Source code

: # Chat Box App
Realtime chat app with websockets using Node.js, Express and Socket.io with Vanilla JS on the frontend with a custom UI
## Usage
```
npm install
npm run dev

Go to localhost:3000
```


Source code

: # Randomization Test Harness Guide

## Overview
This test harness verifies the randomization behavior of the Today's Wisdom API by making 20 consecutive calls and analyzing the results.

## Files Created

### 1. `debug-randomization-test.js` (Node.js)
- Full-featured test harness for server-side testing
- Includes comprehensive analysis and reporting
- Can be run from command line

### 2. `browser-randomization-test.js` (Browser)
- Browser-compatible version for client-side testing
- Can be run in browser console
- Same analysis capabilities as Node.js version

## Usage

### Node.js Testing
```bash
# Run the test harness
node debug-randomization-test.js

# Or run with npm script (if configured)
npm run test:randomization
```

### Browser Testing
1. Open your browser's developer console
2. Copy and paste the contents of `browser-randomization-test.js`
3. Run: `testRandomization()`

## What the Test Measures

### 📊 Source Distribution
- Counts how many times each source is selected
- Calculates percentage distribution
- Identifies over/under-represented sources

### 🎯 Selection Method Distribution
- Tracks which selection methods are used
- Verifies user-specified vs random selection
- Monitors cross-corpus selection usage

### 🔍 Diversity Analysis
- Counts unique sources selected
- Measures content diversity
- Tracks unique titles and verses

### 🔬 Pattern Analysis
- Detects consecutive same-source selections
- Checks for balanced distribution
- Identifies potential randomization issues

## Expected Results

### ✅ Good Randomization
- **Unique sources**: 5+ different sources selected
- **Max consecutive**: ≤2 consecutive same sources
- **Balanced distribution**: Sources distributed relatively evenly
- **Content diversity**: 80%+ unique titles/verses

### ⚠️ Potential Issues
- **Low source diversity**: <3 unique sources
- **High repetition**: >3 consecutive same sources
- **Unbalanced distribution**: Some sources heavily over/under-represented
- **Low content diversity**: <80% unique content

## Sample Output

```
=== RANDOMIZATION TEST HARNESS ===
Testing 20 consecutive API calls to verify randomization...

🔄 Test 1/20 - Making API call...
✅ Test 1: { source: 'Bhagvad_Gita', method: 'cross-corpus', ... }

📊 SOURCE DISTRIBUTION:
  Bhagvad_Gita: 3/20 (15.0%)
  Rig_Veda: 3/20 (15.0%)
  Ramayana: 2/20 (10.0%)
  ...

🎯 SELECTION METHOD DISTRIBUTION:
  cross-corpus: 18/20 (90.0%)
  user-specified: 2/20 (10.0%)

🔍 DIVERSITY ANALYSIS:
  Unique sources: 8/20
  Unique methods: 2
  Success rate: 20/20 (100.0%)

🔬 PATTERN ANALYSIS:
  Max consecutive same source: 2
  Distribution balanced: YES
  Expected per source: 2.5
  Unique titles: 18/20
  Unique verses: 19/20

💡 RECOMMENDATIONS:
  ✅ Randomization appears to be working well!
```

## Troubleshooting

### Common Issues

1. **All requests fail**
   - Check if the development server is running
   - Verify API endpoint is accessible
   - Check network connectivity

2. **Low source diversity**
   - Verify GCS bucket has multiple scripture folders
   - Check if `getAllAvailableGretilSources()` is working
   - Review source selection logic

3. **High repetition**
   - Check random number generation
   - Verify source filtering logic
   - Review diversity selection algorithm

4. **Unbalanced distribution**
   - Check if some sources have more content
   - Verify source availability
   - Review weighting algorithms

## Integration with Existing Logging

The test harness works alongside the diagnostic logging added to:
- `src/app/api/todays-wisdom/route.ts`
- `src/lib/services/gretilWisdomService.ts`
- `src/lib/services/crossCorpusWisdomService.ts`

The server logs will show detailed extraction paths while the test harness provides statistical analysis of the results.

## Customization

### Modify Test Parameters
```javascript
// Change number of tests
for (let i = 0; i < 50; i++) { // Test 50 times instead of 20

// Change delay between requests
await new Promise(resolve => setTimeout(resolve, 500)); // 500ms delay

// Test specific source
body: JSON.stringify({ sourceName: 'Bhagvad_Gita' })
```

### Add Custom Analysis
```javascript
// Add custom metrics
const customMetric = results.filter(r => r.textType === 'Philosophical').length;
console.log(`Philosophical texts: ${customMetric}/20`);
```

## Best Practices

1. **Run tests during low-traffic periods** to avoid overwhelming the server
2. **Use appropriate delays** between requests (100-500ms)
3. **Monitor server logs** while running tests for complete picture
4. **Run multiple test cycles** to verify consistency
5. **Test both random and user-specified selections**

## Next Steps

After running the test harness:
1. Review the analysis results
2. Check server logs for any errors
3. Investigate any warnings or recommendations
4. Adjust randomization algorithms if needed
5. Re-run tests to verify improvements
——————
■ TASK OBJECTIVE: Copy down every line of the material above that includes the string "Identifies".

■ OUTPUT BELOW:
- Identifies over/under-represented sources
- Identifies potential randomization issues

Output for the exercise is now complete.